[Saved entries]
○ ○ ○

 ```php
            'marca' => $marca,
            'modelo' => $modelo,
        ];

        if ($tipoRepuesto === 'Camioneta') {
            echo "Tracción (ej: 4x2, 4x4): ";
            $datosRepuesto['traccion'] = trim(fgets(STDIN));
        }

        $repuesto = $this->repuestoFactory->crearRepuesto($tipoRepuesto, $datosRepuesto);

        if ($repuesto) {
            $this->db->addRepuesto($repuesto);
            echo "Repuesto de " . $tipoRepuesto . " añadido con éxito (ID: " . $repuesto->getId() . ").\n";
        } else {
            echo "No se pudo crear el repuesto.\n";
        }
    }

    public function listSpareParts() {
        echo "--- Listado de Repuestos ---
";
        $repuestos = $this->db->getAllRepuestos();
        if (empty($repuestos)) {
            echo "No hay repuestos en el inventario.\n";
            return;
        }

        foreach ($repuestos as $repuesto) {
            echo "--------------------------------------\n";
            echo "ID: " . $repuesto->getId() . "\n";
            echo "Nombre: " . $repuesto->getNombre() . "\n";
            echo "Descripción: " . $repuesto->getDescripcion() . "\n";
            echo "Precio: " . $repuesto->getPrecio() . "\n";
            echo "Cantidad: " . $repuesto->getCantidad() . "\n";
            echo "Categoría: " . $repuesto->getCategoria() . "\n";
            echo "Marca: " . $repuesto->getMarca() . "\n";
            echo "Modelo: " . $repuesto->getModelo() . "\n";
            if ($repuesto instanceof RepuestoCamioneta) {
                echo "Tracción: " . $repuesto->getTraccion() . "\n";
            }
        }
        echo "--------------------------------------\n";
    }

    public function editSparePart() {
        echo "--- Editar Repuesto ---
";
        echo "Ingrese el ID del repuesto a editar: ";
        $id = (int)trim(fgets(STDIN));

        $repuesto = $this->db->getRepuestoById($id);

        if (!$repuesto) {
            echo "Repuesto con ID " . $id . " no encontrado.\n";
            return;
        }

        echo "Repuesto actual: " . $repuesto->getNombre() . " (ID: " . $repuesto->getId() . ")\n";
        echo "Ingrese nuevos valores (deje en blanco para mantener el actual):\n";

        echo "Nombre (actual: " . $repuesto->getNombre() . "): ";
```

○ ○ ○

Type out all of the records again, exactly.

 ```php
            'marca' => $marca,
            'modelo' => $modelo,
        ];

        if ($tipoRepuesto === 'Camioneta') {
            echo "Tracción (ej: 4x2, 4x4): ";
            $datosRepuesto['traccion'] = trim(fgets(STDIN));
        }

        $repuesto = $this->repuestoFactory->crearRepuesto($tipoRepuesto, $datosRepuesto);

        if ($repuesto) {
            $this->db->addRepuesto($repuesto);
            echo "Repuesto de " . $tipoRepuesto . " añadido con éxito (ID: " . $repuesto->getId() . ").\n";
        } else {
            echo "No se pudo crear el repuesto.\n";
        }
    }

    public function listSpareParts() {
        echo "--- Listado de Repuestos ---
";
        $repuestos = $this->db->getAllRepuestos();
        if (empty($repuestos)) {
            echo "No hay repuestos en el inventario.\n";
            return;
        }

        foreach ($repuestos as $repuesto) {
            echo "--------------------------------------\n";
            echo "ID: " . $repuesto->getId() . "\n";
            echo "Nombre: " . $repuesto->getNombre() . "\n";
            echo "Descripción: " . $repuesto->getDescripcion() . "\n";
            echo "Precio: " . $repuesto->getPrecio() . "\n";
            echo "Cantidad: " . $repuesto->getCantidad() . "\n";
            echo "Categoría: " . $repuesto->getCategoria() . "\n";
            echo "Marca: " . $repuesto->getMarca() . "\n";
            echo "Modelo: " . $repuesto->getModelo() . "\n";
            if ($repuesto instanceof RepuestoCamioneta) {
                echo "Tracción: " . $repuesto->getTraccion() . "\n";
            }
        }
        echo "--------------------------------------\n";
    }

    public function editSparePart() {
        echo "--- Editar Repuesto ---
";
        echo "Ingrese el ID del repuesto a editar: ";
        $id = (int)trim(fgets(STDIN));

        $repuesto = $this->db->getRepuestoById($id);

        if (!$repuesto) {
            echo "Repuesto con ID " . $id . " no encontrado.\n";
            return;
        }

        echo "Repuesto actual: " . $repuesto->getNombre() . " (ID: " . $repuesto->getId() . ")\n";
        echo "Ingrese nuevos valores (deje en blanco para mantener el actual):\n";

        echo "Nombre (actual: " . $repuesto->getNombre() . "): ";
```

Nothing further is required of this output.